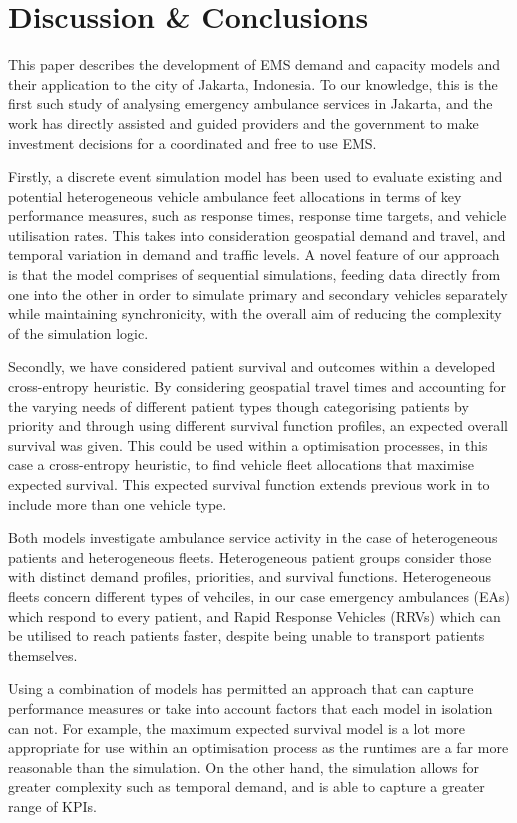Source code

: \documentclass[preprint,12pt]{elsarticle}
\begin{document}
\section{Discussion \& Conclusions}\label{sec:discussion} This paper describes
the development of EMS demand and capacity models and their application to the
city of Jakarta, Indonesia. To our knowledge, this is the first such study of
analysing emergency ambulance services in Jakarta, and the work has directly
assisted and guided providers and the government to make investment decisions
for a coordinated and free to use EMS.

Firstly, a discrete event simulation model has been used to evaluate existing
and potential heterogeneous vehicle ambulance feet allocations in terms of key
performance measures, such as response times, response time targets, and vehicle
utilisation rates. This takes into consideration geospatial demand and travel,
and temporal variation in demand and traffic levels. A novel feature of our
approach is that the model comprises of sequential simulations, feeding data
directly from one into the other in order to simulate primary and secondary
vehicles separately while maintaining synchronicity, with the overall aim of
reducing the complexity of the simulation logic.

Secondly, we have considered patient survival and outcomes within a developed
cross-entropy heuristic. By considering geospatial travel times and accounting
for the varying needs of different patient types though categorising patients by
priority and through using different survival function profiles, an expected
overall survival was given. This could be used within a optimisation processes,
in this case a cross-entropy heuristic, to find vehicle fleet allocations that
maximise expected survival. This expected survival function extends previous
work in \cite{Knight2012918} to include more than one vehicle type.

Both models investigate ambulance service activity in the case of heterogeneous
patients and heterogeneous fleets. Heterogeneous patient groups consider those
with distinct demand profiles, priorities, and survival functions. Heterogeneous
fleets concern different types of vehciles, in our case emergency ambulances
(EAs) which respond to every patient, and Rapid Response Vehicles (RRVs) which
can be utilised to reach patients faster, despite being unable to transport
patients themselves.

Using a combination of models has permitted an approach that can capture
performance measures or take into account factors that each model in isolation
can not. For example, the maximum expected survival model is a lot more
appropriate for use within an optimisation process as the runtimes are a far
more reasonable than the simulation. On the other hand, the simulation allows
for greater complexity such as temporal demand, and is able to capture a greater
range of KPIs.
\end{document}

☆ ☆ ☆ ☆ ☆ ☆ ☆

» Your assignment: Going through the records above line by line, transcribe each one exactly and skip any pictures.

» The answer:
Source code

: \documentclass[preprint,12pt]{elsarticle}
\begin{document}
\section{Discussion \& Conclusions}\label{sec:discussion} This paper describes
the development of EMS demand and capacity models and their application to the
city of Jakarta, Indonesia. To our knowledge, this is the first such study of
analysing emergency ambulance services in Jakarta, and the work has directly
assisted and guided providers and the government to make investment decisions
for a coordinated and free to use EMS.

Firstly, a discrete event simulation model has been used to evaluate existing
and potential heterogeneous vehicle ambulance feet allocations in terms of key
performance measures, such as response times, response time targets, and vehicle
utilisation rates. This takes into consideration geospatial demand and travel,
and temporal variation in demand and traffic levels. A novel feature of our
approach is that the model comprises of sequential simulations, feeding data
directly from one into the other in order to simulate primary and secondary
vehicles separately while maintaining synchronicity, with the overall aim of
reducing the complexity of the simulation logic.

Secondly, we have considered patient survival and outcomes within a developed
cross-entropy heuristic. By considering geospatial travel times and accounting
for the varying needs of different patient types though categorising patients by
priority and through using different survival function profiles, an expected
overall survival was given. This could be used within a optimisation processes,
in this case a cross-entropy heuristic, to find vehicle fleet allocations that
maximise expected survival. This expected survival function extends previous
work in \cite{Knight2012918} to include more than one vehicle type.

Both models investigate ambulance service activity in the case of heterogeneous
patients and heterogeneous fleets. Heterogeneous patient groups consider those
with distinct demand profiles, priorities, and survival functions. Heterogeneous
fleets concern different types of vehciles, in our case emergency ambulances
(EAs) which respond to every patient, and Rapid Response Vehicles (RRVs) which
can be utilised to reach patients faster, despite being unable to transport
patients themselves.

Using a combination of models has permitted an approach that can capture
performance measures or take into account factors that each model in isolation
can not. For example, the maximum expected survival model is a lot more
appropriate for use within an optimisation process as the runtimes are a far
more reasonable than the simulation. On the other hand, the simulation allows
for greater complexity such as temporal demand, and is able to capture a greater
range of KPIs.
\end{document}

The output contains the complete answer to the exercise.